━━━ RECORDS SHOWN

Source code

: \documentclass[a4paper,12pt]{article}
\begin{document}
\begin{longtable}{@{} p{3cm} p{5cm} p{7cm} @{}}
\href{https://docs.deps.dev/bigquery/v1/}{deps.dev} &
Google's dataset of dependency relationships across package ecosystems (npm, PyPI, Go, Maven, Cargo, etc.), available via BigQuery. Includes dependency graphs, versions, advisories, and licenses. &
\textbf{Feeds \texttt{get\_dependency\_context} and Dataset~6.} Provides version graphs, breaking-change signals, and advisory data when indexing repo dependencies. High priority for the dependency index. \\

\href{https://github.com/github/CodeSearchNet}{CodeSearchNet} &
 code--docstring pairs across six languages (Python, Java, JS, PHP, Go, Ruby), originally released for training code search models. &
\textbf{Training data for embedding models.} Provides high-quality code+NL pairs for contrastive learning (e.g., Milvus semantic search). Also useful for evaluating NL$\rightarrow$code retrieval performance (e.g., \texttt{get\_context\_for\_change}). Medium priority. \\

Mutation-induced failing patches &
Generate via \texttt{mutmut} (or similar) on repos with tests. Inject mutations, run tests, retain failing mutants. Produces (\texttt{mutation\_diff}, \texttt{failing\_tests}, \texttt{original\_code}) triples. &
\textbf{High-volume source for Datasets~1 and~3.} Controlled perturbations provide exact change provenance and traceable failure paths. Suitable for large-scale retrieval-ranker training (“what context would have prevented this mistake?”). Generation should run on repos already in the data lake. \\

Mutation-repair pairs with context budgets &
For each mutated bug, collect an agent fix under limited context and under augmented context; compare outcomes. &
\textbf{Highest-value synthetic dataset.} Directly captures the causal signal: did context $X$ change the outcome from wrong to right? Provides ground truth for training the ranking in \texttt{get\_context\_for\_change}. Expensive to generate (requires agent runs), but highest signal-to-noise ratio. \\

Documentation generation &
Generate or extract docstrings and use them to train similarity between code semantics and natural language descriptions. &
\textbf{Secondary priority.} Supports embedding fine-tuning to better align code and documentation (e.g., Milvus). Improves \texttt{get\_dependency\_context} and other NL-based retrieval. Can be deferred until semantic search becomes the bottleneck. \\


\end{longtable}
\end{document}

━━━━━━

- WHAT YOU SHOULD DO:
The lines from the one containing "Mutation-repair pairs with context budgets &" through the last line of the records are the answer; set them down exactly and add nothing.

- EXPECTED OUTPUT:
Mutation-repair pairs with context budgets &
For each mutated bug, collect an agent fix under limited context and under augmented context; compare outcomes. &
\textbf{Highest-value synthetic dataset.} Directly captures the causal signal: did context $X$ change the outcome from wrong to right? Provides ground truth for training the ranking in \texttt{get\_context\_for\_change}. Expensive to generate (requires agent runs), but highest signal-to-noise ratio. \\

Documentation generation &
Generate or extract docstrings and use them to train similarity between code semantics and natural language descriptions. &
\textbf{Secondary priority.} Supports embedding fine-tuning to better align code and documentation (e.g., Milvus). Improves \texttt{get\_dependency\_context} and other NL-based retrieval. Can be deferred until semantic search becomes the bottleneck. \\


\end{longtable}
\end{document}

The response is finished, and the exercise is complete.